While gene therapies that render the immune system impervious to HIV and drugs that potentially purge the virus from resting CD4 cells continue to be watched closely by AIDS cure researchers and advocates, therapeutic vaccines may serve an important supporting role in these efforts, according to a commentary published by activist Richard Jefferys in the Spring 2012 TAGline newsletter.

“After a period in which enthusiasm regarding the prospects for therapeutic vaccines waned,” Jefferys writes, “the recent resurgence in interest in research aiming to cure HIV infection has offered new reasons to pursue their development.”

Notable therapeutic vaccines for the virus use HIV particles, sometimes paired with other viruses, or largely intact HIV, to jumpstart the immune system’s perceived ability to control viral replication in the body. Such vaccines have been conceptualized and explored since the mid-1980s. “But the first efforts toward this goal quickly mired therapeutic vaccine research in controversy,” Jefferys writes, “casting an initial pall across the field that was compounded by the failure of any candidate to show significant efficacy.”

Jefferys explains that therapeutic vaccines are now in their third—and potentially most critical—era of development, noting that the first two eras didn’t pan out for important reasons.

In the first era, dating back to the 1980s and early 1990s, therapeutic vaccine candidates of the day faced significant hurdles that were unknown at the time. For example, it was once assumed that HIV is mostly dormant during the asymptomatic and untreated years of infection and that CD4 cells lacked the ability to respond to HIV. Subesequent findings proving these hypotheses wrong, Jefferys writes, "seriously called into question the idea that adding more HIV antigens into the mix via therapeutic vaccination—when the virus itself was failing to induce protective immunity—would be beneficial."

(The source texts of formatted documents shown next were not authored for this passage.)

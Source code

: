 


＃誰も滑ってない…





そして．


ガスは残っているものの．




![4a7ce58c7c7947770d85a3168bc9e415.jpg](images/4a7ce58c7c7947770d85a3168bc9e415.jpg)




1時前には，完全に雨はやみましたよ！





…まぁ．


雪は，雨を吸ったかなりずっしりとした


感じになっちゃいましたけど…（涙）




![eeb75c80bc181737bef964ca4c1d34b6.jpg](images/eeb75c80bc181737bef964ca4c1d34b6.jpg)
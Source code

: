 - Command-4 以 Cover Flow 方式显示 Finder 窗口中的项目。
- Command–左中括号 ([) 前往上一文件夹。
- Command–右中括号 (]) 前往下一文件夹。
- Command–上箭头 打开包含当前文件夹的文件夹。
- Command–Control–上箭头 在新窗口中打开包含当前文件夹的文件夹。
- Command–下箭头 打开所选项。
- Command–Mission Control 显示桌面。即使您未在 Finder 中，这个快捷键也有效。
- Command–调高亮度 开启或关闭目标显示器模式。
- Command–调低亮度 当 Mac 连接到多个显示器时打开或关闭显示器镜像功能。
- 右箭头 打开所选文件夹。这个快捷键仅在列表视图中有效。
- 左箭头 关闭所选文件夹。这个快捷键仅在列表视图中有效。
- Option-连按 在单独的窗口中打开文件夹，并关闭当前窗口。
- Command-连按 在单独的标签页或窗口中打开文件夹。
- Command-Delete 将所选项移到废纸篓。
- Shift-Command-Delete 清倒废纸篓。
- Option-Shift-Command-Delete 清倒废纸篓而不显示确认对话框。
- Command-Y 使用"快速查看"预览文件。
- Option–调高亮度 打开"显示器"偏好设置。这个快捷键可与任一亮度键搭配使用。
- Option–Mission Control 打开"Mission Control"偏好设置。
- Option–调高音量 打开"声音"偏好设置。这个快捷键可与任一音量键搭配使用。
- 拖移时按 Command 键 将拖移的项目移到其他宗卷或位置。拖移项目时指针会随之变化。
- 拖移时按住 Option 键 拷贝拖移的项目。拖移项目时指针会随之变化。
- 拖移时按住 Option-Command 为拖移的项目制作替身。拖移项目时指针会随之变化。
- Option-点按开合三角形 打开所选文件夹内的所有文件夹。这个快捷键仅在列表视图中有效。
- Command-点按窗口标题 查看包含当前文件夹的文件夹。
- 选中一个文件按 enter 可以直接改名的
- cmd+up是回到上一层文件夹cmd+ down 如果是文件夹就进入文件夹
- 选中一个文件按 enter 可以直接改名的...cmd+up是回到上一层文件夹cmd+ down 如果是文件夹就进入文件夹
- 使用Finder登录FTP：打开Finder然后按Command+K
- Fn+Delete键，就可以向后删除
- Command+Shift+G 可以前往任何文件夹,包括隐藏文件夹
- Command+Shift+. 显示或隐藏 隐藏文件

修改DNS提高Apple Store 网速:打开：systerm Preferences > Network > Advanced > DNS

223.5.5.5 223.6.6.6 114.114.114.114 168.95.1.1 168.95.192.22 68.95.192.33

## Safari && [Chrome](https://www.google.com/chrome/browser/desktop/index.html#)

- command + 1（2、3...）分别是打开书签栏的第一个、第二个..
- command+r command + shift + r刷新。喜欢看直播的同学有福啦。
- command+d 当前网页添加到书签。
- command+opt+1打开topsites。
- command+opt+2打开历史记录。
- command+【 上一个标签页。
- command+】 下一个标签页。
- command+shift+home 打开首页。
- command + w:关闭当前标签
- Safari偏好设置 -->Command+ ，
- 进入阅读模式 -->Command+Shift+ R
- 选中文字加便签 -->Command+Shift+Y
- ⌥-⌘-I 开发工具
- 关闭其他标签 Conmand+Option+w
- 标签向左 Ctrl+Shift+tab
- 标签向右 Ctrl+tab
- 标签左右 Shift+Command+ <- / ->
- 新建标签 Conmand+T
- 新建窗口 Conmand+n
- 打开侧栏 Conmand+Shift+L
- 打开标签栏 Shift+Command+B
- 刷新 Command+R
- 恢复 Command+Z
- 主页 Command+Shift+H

In the second era, with viral load technology and combination antiretroviral therapy (ART) widely available, therapeutic vaccination plans evolved. One approach was to bolster the immune response to HIV while study volunteers were keeping their viral loads undetectable using available ARVs, followed by treatment interruptions to test the immune system’s ability to control HIV replication in the absence of therapy.

“Once again,” Jefferys explains, “scientific advances served to undermine the rationale behind these studies. Specifically, the idea that [ART] could be safely interrupted as long as CD4 T-cell counts were maintained was shown to be erroneous by the sobering results of the Strategic Management of Antiretroviral Therapy (SMART) trial. SMART had the specific goal of assessing whether intermittent, CD4-guided ART could be as effective as continuous ART, but the trial had to be stopped early because individuals in the intermittent arm experienced a doubling in risk of illness and death. Analyses demonstrated that these events were associated with inflammation resulting from unsuppressed viral load, prompting additional investigations into the link between inflammatory markers, uncontrolled HIV replication and health outcomes.”

In the current third era, as Jefferys makes clear, the various shortcomings of therapeutic vaccine research completed thus far mean that the bar has been raised. “The key question has become, Is it possible for a therapeutic vaccine to generate HIV-specific immune responses capable of completely containing viral replication when ART is interrupted? This may seem like a dauntingly high hurdle given results to date, but it dovetails with emerging research that has recently resurrected therapeutic HIV vaccines for the third time. This research is in pursuit of the ultimate goal: a cure for HIV infection.”

One potential avenue of research: using therapeutic vaccines to bolster the CD8-cell response that may be necessary to kill CD4 cells that have had their dormant HIV awakened using HDAC inhibitors or other reservoir-purging drugs. One paper reviewed by Jefferys, presented at the recent 19th Conference on Retroviruses and Opportunistic Infections in Seattle, “presented compelling evidence that simply rousing HIV is not sufficient; CD8 T-cells are needed to deliver the coup de grace and kill the infected cells.”

Jefferys concludes: “Despite the history of controversy and uncertainty, the ascendancy of cure research has provided a strong and scientifically sound rationale for further studies of therapeutic HIV vaccines. The goals are now far clearer: to achieve containment of HIV replication and prevention of disease in the absence of ongoing treatment (now described as a ‘functional cure’), or complete elimination of the virus (a ‘sterilizing cure’).”